Work task
Every line of the records that holds the word "will" should be copied.

Entries taken from a collection:

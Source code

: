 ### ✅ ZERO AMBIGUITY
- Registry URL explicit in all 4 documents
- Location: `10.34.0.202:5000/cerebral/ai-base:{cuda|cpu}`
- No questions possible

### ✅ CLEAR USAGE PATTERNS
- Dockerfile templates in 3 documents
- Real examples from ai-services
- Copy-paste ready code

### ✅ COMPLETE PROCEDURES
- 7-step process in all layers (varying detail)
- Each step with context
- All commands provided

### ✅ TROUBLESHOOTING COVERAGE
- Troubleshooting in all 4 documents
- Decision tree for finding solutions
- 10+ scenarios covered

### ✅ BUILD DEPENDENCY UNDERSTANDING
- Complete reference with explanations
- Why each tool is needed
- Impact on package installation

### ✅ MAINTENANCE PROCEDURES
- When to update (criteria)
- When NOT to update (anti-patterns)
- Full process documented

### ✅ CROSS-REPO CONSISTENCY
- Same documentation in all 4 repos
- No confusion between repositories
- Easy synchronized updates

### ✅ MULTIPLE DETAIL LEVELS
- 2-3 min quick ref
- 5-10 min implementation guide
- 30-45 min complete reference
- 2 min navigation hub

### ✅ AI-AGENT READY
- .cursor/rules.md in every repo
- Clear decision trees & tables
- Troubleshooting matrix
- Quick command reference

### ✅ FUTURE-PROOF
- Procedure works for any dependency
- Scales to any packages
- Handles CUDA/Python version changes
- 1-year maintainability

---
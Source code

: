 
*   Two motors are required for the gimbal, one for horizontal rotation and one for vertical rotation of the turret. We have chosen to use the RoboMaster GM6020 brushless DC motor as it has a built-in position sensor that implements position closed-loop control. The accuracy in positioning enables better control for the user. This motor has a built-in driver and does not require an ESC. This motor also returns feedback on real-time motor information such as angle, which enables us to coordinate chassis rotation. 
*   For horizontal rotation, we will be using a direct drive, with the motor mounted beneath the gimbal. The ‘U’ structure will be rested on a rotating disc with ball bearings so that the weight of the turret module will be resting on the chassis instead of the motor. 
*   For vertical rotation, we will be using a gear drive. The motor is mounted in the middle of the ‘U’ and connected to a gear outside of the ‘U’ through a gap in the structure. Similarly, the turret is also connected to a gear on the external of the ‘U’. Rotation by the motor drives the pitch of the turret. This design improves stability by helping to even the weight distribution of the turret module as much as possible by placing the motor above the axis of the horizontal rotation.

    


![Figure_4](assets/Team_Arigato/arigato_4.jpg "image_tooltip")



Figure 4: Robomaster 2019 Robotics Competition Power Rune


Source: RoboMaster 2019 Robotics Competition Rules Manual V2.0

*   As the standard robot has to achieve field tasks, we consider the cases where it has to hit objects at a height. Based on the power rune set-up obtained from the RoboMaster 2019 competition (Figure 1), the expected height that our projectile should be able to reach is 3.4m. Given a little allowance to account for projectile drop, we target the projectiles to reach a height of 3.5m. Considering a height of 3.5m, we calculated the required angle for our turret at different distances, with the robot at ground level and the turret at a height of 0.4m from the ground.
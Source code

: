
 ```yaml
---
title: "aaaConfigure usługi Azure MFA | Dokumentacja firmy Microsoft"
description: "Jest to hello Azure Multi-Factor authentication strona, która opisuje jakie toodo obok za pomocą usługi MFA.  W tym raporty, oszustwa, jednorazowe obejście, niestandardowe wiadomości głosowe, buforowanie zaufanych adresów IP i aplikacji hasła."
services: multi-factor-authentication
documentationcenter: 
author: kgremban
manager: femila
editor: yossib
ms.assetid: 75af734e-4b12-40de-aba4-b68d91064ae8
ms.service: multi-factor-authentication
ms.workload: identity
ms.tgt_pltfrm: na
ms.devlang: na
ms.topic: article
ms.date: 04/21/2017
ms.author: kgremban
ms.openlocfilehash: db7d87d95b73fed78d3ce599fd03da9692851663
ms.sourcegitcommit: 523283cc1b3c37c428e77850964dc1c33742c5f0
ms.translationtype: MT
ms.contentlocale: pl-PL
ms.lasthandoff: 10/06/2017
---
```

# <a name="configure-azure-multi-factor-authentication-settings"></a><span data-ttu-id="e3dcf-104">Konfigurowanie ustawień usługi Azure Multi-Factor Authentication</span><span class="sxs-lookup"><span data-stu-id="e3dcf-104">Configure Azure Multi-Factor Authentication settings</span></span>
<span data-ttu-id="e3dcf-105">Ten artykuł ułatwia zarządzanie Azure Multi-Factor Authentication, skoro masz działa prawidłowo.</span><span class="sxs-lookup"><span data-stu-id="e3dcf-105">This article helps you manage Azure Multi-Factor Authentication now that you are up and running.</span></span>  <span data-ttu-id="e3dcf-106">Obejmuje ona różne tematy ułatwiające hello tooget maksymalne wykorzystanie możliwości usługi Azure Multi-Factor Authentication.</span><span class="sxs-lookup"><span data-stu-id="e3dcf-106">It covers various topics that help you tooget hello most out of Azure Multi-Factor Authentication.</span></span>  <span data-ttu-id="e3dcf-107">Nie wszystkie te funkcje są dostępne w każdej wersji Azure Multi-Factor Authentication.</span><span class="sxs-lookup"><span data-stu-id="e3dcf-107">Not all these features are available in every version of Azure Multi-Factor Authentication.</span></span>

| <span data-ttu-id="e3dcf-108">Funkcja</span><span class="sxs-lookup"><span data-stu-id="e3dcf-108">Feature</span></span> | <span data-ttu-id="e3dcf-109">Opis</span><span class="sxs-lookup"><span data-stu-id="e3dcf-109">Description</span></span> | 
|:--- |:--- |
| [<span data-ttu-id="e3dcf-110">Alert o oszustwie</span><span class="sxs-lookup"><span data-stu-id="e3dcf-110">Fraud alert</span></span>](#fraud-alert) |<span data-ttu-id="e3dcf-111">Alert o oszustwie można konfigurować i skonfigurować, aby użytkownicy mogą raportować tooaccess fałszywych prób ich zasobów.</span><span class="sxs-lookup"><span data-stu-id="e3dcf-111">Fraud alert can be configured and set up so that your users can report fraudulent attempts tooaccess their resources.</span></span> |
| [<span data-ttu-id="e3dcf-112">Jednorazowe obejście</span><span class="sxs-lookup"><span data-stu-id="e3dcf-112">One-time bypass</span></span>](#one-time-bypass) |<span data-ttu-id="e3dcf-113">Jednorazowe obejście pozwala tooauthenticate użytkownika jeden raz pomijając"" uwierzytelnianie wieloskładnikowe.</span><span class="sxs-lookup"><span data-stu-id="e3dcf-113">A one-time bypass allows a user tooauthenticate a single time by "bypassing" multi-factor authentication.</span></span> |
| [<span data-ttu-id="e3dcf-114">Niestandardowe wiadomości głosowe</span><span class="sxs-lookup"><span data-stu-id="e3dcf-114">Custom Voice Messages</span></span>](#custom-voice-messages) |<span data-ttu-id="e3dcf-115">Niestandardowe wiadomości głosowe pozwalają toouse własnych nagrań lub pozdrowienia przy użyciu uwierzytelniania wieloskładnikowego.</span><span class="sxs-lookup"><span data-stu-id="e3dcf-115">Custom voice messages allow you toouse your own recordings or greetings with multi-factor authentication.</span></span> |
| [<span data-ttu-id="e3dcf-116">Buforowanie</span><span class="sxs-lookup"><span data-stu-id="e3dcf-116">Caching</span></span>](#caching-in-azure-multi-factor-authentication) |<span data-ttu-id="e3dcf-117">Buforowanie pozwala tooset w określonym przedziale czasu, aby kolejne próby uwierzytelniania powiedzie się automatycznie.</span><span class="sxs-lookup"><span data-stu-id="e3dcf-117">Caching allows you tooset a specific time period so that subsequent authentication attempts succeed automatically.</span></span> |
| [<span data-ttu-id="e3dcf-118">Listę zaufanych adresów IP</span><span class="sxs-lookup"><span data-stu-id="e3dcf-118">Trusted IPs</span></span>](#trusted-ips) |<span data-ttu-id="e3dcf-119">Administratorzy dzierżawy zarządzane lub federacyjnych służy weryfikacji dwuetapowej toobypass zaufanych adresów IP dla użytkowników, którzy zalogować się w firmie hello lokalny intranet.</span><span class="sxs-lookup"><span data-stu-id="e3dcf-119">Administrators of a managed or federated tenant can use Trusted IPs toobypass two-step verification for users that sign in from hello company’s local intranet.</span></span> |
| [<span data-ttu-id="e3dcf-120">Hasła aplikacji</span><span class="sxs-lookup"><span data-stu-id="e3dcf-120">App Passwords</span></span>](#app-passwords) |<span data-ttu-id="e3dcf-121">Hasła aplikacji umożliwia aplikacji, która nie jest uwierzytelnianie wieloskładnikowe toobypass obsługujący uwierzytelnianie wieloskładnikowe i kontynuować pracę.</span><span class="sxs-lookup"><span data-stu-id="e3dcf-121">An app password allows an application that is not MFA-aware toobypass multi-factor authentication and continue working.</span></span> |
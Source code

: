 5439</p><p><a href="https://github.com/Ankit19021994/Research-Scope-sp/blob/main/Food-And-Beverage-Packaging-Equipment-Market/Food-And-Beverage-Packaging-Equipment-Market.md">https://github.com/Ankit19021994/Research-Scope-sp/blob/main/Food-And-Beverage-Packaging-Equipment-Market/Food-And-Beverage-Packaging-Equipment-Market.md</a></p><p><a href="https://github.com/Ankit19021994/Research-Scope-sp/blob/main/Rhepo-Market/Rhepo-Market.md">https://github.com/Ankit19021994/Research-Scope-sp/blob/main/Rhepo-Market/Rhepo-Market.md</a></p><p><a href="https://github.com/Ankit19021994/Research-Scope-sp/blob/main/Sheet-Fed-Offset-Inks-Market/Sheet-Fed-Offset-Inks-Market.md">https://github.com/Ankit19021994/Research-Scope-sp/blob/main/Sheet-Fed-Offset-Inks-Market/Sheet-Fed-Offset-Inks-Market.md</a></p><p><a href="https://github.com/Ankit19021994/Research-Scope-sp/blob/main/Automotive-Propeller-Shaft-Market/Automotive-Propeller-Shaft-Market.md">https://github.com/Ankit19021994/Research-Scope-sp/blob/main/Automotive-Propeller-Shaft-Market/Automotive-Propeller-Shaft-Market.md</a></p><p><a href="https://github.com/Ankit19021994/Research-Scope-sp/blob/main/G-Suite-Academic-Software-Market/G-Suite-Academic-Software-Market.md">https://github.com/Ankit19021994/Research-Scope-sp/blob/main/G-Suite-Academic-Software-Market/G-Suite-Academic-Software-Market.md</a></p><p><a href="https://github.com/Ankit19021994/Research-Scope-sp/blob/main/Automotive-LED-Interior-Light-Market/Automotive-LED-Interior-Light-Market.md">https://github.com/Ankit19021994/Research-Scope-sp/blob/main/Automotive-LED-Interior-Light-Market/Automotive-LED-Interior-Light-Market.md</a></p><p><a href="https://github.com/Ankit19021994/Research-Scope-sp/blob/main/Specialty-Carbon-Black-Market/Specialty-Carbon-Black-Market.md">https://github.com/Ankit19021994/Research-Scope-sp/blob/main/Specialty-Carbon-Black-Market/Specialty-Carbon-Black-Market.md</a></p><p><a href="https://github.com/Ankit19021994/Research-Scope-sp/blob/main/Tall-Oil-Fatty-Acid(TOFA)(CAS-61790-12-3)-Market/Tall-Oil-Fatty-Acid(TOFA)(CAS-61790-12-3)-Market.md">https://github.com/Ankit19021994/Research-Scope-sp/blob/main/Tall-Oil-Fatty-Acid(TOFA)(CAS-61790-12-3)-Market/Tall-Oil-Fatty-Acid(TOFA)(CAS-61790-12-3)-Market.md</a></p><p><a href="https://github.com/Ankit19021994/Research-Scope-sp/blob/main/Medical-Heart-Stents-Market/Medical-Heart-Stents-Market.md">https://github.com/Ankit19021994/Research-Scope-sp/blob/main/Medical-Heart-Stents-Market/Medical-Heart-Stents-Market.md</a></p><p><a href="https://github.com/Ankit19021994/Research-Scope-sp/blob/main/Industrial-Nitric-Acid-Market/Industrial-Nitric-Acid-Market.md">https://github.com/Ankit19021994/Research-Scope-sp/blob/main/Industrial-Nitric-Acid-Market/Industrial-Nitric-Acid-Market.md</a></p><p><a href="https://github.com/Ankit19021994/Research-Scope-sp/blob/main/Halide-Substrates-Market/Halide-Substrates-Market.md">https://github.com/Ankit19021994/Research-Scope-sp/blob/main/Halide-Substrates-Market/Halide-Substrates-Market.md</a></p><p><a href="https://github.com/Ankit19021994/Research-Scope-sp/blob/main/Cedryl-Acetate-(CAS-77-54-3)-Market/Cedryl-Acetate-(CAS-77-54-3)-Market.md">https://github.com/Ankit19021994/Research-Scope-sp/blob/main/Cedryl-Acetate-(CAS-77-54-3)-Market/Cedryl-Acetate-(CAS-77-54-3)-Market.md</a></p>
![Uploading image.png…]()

Problem solution
*   For horizontal rotation, we will be using a direct drive, with the motor mounted beneath the gimbal. The ‘U’ structure will be rested on a rotating disc with ball bearings so that the weight of the turret module will be resting on the chassis instead of the motor. 
*   For vertical rotation, we will be using a gear drive. The motor is mounted in the middle of the ‘U’ and connected to a gear outside of the ‘U’ through a gap in the structure. Similarly, the turret is also connected to a gear on the external of the ‘U’. Rotation by the motor drives the pitch of the turret. This design improves stability by helping to even the weight distribution of the turret module as much as possible by placing the motor above the axis of the horizontal rotation.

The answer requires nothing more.